Using the listing below, return each line exactly as it reads.
Raw data START
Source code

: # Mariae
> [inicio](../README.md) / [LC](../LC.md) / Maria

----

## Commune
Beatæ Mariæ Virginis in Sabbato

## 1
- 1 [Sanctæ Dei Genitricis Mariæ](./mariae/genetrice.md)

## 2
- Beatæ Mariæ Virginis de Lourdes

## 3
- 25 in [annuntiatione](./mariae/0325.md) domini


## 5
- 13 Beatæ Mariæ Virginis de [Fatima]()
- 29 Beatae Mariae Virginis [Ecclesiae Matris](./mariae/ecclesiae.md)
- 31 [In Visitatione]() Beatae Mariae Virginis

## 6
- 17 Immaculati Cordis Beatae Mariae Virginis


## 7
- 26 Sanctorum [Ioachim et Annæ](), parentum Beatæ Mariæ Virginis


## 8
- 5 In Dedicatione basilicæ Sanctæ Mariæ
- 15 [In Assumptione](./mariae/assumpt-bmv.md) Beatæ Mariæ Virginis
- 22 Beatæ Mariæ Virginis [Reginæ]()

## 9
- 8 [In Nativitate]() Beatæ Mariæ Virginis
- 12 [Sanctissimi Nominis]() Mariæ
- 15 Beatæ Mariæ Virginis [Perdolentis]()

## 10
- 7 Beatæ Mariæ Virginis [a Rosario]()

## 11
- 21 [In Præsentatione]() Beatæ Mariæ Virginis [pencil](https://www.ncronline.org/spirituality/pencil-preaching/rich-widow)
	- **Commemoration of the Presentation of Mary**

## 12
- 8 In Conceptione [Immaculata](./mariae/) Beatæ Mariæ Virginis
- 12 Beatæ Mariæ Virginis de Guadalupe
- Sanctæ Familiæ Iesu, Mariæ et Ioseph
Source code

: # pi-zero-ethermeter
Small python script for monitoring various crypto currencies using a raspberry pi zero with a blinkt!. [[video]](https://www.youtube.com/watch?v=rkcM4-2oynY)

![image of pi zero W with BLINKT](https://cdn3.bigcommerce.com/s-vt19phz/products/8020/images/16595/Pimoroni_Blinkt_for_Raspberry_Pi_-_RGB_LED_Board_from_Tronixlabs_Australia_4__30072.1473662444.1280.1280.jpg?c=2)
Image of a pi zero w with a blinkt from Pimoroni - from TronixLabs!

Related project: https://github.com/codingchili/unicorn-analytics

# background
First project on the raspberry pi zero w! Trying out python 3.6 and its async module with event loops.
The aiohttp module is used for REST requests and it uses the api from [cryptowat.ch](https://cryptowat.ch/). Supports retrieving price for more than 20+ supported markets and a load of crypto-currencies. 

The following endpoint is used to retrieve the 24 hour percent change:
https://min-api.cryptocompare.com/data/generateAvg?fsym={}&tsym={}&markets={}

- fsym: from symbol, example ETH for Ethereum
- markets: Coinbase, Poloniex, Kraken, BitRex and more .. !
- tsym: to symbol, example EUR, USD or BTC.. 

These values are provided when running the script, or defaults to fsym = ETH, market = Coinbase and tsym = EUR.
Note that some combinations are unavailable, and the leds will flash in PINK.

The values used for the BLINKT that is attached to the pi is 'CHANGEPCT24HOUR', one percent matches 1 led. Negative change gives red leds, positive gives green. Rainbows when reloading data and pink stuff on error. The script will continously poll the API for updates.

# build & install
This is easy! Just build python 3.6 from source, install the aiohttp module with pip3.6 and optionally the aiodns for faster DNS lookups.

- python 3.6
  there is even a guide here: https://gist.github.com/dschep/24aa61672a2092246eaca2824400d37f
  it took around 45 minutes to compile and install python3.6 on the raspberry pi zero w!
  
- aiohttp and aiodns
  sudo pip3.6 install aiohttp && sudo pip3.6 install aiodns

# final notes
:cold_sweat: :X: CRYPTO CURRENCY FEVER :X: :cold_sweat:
Raw data END
| Response area |
Source code

: # Mariae
> [inicio](../README.md) / [LC](../LC.md) / Maria

----

## Commune
Beatæ Mariæ Virginis in Sabbato

## 1
- 1 [Sanctæ Dei Genitricis Mariæ](./mariae/genetrice.md)

## 2
- Beatæ Mariæ Virginis de Lourdes

## 3
- 25 in [annuntiatione](./mariae/0325.md) domini


## 5
- 13 Beatæ Mariæ Virginis de [Fatima]()
- 29 Beatae Mariae Virginis [Ecclesiae Matris](./mariae/ecclesiae.md)
- 31 [In Visitatione]() Beatae Mariae Virginis

## 6
- 17 Immaculati Cordis Beatae Mariae Virginis


## 7
- 26 Sanctorum [Ioachim et Annæ](), parentum Beatæ Mariæ Virginis


## 8
- 5 In Dedicatione basilicæ Sanctæ Mariæ
- 15 [In Assumptione](./mariae/assumpt-bmv.md) Beatæ Mariæ Virginis
- 22 Beatæ Mariæ Virginis [Reginæ]()

## 9
- 8 [In Nativitate]() Beatæ Mariæ Virginis
- 12 [Sanctissimi Nominis]() Mariæ
- 15 Beatæ Mariæ Virginis [Perdolentis]()

## 10
- 7 Beatæ Mariæ Virginis [a Rosario]()

## 11
- 21 [In Præsentatione]() Beatæ Mariæ Virginis [pencil](https://www.ncronline.org/spirituality/pencil-preaching/rich-widow)
	- **Commemoration of the Presentation of Mary**

## 12
- 8 In Conceptione [Immaculata](./mariae/) Beatæ Mariæ Virginis
- 12 Beatæ Mariæ Virginis de Guadalupe
- Sanctæ Familiæ Iesu, Mariæ et Ioseph
Source code

: # pi-zero-ethermeter
Small python script for monitoring various crypto currencies using a raspberry pi zero with a blinkt!. [[video]](https://www.youtube.com/watch?v=rkcM4-2oynY)

![image of pi zero W with BLINKT](https://cdn3.bigcommerce.com/s-vt19phz/products/8020/images/16595/Pimoroni_Blinkt_for_Raspberry_Pi_-_RGB_LED_Board_from_Tronixlabs_Australia_4__30072.1473662444.1280.1280.jpg?c=2)
Image of a pi zero w with a blinkt from Pimoroni - from TronixLabs!

Related project: https://github.com/codingchili/unicorn-analytics

# background
First project on the raspberry pi zero w! Trying out python 3.6 and its async module with event loops.
The aiohttp module is used for REST requests and it uses the api from [cryptowat.ch](https://cryptowat.ch/). Supports retrieving price for more than 20+ supported markets and a load of crypto-currencies. 

The following endpoint is used to retrieve the 24 hour percent change:
https://min-api.cryptocompare.com/data/generateAvg?fsym={}&tsym={}&markets={}

- fsym: from symbol, example ETH for Ethereum
- markets: Coinbase, Poloniex, Kraken, BitRex and more .. !
- tsym: to symbol, example EUR, USD or BTC.. 

These values are provided when running the script, or defaults to fsym = ETH, market = Coinbase and tsym = EUR.
Note that some combinations are unavailable, and the leds will flash in PINK.

The values used for the BLINKT that is attached to the pi is 'CHANGEPCT24HOUR', one percent matches 1 led. Negative change gives red leds, positive gives green. Rainbows when reloading data and pink stuff on error. The script will continously poll the API for updates.

# build & install
This is easy! Just build python 3.6 from source, install the aiohttp module with pip3.6 and optionally the aiodns for faster DNS lookups.

- python 3.6
  there is even a guide here: https://gist.github.com/dschep/24aa61672a2092246eaca2824400d37f
  it took around 45 minutes to compile and install python3.6 on the raspberry pi zero w!
  
- aiohttp and aiodns
  sudo pip3.6 install aiohttp && sudo pip3.6 install aiodns

# final notes
:cold_sweat: :X: CRYPTO CURRENCY FEVER :X: :cold_sweat:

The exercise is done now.